2.3 主要高产作者、国家、机构分布 表2列出了该领域发文量排名前10位的作者、机构、国家。发文量最高的作者是来自渥太华大学的Gilchrist,M博士,发文量为43篇;排名第2位的也是来自渥太华大学的Hoshizaki,TB,发文量也是43篇;排名第3位也是来自渥太华大学Post,A博士,发文量为33篇。根据赖普思定律,核心作者最低发文量N=0.749√Mmax (Mmax为最高产作者发文量)。Mmax为43,计算得出N=5,发文量达到5篇以上即为该领域的核心作者。627位作者中共计有39位作者发文量大于5篇,共计126篇,占发文总量的58.6%。核心作者占总发文量的50%以上则表明该领域的核心作者团队形成,因此在该领域已有核心作者团队形成。发文量最高的机构为来自加拿大的渥太华大学,发文量为48篇;排名第2位的是来自爱尔兰的都柏林大学,发文量为43篇;排名第3位的是来自美国的弗吉尼亚大学,发文量为22篇。发文量最多的国家是美国,发文量为120篇;加拿大排名第2位发文量为64篇;第3位是爱尔兰,发文量为47篇。"

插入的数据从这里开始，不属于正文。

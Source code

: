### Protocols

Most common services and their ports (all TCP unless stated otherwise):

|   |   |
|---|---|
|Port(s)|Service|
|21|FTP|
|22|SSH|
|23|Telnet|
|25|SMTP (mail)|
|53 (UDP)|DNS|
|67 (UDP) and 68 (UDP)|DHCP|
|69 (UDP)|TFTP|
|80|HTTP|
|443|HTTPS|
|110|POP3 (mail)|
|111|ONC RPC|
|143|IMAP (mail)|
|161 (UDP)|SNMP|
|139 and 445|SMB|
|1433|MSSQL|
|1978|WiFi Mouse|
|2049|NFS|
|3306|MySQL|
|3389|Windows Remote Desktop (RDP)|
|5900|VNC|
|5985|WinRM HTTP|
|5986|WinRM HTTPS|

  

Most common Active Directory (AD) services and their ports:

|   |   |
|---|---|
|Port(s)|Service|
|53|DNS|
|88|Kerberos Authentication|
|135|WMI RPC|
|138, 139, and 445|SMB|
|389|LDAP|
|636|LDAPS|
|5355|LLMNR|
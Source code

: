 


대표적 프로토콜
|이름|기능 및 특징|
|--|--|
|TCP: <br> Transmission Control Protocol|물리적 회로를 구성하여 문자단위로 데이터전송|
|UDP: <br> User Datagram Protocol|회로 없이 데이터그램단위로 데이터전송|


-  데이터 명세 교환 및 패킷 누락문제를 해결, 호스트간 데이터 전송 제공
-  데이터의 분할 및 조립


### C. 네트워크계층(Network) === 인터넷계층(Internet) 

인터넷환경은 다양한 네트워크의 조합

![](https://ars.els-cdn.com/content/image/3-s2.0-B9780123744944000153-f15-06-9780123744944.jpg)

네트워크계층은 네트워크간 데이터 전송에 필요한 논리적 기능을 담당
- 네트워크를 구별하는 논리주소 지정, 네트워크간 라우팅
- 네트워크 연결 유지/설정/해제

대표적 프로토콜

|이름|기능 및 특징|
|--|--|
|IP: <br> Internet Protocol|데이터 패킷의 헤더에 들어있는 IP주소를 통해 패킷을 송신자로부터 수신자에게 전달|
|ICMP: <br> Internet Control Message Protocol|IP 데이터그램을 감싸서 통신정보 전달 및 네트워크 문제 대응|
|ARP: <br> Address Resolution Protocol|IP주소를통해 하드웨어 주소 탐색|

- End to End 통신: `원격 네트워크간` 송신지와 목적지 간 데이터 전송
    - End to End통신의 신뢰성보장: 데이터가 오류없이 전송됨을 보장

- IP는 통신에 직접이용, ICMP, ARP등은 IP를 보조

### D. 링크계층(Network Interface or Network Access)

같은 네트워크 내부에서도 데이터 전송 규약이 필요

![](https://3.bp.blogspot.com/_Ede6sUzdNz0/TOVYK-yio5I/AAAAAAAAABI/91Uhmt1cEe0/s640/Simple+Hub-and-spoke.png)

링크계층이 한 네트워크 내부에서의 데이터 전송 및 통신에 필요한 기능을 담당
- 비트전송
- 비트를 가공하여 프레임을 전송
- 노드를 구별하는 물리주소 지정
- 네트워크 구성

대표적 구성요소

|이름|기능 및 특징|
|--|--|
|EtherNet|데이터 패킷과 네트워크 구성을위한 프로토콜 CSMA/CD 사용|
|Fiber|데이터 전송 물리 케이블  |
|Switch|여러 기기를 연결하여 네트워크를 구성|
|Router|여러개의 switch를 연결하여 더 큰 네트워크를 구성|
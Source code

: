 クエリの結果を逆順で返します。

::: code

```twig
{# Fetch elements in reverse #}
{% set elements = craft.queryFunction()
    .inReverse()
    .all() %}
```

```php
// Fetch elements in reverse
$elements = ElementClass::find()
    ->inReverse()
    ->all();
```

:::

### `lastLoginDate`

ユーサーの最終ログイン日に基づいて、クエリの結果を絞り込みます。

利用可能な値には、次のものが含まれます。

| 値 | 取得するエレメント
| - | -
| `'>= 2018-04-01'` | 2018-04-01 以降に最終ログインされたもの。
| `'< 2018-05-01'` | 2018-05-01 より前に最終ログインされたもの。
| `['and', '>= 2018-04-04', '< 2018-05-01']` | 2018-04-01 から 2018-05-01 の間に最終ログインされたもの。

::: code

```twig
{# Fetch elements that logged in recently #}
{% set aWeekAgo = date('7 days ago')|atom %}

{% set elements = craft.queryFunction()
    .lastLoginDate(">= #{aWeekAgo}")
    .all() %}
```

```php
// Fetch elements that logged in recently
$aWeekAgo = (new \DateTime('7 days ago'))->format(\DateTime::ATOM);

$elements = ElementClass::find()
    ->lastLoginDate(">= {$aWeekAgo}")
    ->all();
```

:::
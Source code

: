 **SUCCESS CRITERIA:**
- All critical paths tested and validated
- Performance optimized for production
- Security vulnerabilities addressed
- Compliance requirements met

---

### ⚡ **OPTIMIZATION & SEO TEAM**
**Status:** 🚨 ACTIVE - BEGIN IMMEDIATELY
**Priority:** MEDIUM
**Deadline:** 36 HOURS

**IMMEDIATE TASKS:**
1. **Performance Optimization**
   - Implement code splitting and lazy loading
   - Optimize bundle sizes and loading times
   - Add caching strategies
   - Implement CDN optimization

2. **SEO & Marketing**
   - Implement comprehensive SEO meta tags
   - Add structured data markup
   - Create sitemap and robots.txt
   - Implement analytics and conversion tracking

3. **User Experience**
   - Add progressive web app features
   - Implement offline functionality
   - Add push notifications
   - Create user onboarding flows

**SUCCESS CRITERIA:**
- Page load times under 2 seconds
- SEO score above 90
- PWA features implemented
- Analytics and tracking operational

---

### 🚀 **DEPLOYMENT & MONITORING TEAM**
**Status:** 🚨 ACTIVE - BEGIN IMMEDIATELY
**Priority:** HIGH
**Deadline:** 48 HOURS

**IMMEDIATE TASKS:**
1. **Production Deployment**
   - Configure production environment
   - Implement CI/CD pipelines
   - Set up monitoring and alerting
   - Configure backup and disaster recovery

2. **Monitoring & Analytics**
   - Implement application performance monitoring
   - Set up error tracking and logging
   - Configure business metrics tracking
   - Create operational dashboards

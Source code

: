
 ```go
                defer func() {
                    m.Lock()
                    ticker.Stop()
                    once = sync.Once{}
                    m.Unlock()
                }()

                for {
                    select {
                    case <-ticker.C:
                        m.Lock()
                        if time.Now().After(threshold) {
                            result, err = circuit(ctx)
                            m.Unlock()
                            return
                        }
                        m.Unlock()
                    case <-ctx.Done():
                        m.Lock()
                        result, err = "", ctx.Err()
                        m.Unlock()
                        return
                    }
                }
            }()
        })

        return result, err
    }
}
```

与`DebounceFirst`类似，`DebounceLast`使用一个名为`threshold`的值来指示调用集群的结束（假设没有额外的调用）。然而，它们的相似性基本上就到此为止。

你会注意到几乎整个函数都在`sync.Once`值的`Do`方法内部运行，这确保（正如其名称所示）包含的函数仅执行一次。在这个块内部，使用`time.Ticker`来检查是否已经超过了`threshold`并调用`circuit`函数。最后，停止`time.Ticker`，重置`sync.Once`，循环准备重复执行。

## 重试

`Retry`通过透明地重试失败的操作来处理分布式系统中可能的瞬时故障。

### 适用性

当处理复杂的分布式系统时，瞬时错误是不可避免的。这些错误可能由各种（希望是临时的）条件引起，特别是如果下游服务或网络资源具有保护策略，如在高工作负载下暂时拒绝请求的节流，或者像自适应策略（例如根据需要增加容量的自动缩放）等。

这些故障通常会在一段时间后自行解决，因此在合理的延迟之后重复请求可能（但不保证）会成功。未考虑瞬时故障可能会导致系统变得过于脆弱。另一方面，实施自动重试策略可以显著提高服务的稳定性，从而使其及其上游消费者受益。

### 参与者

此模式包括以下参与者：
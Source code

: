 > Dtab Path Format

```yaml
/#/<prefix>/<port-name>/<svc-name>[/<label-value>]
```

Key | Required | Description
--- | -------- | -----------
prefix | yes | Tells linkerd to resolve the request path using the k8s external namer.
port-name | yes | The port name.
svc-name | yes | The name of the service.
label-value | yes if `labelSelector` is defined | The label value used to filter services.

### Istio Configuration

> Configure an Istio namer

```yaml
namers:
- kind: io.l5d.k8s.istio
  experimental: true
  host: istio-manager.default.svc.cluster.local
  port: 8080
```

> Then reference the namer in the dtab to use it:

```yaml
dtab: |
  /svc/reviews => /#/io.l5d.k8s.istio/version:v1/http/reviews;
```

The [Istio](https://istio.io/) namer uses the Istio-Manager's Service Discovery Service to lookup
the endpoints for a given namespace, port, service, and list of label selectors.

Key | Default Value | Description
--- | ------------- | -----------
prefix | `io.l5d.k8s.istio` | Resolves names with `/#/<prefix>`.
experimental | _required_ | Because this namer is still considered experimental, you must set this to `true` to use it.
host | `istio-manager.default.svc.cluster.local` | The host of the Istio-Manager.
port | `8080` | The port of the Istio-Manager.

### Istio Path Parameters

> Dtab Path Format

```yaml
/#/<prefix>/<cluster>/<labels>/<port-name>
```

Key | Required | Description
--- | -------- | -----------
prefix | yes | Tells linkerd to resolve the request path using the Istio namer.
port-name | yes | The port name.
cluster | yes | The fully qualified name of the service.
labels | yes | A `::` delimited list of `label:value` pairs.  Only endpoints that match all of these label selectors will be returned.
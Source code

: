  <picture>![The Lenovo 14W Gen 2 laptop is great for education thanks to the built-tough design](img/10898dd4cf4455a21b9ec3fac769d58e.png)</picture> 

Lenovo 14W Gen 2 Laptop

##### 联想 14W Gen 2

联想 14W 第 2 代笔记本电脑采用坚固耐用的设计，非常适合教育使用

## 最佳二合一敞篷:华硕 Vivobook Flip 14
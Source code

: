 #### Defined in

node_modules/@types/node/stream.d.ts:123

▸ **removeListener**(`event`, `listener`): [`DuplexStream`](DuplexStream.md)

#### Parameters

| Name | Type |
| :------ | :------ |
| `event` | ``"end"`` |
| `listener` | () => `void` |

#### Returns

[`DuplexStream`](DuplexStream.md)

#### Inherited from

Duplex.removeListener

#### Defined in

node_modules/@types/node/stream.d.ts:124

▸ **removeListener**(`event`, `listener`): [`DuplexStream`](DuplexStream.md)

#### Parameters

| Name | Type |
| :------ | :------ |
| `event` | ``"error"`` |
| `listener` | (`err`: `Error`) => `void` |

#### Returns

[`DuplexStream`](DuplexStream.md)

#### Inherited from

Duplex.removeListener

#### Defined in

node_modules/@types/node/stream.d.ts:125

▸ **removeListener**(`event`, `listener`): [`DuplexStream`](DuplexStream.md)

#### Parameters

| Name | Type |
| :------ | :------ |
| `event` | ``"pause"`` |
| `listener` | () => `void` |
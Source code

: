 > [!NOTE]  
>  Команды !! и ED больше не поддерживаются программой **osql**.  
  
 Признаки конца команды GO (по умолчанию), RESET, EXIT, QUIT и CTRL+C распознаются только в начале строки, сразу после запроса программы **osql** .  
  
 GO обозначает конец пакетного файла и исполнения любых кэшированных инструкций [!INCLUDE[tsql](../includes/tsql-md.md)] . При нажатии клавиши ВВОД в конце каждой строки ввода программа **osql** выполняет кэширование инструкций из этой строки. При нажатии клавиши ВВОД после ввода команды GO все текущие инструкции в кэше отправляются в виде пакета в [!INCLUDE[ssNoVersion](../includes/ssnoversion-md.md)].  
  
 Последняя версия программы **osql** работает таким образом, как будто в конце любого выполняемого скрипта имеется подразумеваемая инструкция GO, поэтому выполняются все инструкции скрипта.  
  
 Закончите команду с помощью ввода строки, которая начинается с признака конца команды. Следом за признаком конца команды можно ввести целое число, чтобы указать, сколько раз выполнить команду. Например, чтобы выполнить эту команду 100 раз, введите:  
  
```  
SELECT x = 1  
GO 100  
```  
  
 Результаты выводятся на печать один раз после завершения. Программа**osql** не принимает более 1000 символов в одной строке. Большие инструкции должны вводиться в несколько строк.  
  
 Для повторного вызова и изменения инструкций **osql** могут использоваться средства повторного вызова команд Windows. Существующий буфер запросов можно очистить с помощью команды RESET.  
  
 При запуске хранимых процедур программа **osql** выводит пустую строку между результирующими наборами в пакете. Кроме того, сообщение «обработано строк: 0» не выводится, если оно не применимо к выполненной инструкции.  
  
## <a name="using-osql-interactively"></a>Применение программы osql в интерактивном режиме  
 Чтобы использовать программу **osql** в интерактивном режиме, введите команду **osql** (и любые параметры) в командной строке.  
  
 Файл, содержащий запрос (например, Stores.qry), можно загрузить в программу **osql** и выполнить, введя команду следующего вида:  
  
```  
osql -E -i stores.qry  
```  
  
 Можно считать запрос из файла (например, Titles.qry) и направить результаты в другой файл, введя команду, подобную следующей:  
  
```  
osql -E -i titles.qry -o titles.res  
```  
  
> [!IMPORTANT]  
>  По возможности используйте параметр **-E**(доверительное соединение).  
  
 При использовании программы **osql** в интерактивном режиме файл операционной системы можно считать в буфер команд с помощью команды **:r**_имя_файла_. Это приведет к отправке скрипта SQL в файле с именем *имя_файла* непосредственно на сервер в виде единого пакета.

2.4 关键词共现、聚类和爆发分析结果 关键词是对研究内容的高度提炼,作为文章主题的概括和研究重点的凝练。关键词共现分析是研究一篇文献的核心部分,是识别有限元法在脑震荡领域研究热点的重要方法,其可用来分析研究领域内热点的分布情况,其机制是通过计算关键词在所有收录文献的标题和摘要中重复出现的次数来识别关键词的重要性[6]。关键词聚类的作用是展示相关领域的主要的热点研究方向,通过关键词聚类能够挖掘到有限元法在脑震荡领域的研究热点问题[5]。 在Cite Space 6.2.R4软件功能与参数设置区的Node Type选择Keyword。分析时间为2010-2023年,默认1年为1次切割。阈值选项选择“g-index”,k=25。得到频次排名前20的高频关键词,见下表3。之后在运动图像窗口点击Timeline,形成了节点N=287,E=1 795,Q值=0.379 8 > 0.3,Mean Modularity值=0.731 6的关键词时间线图谱,见图2。共计11个聚类群,见下表4。"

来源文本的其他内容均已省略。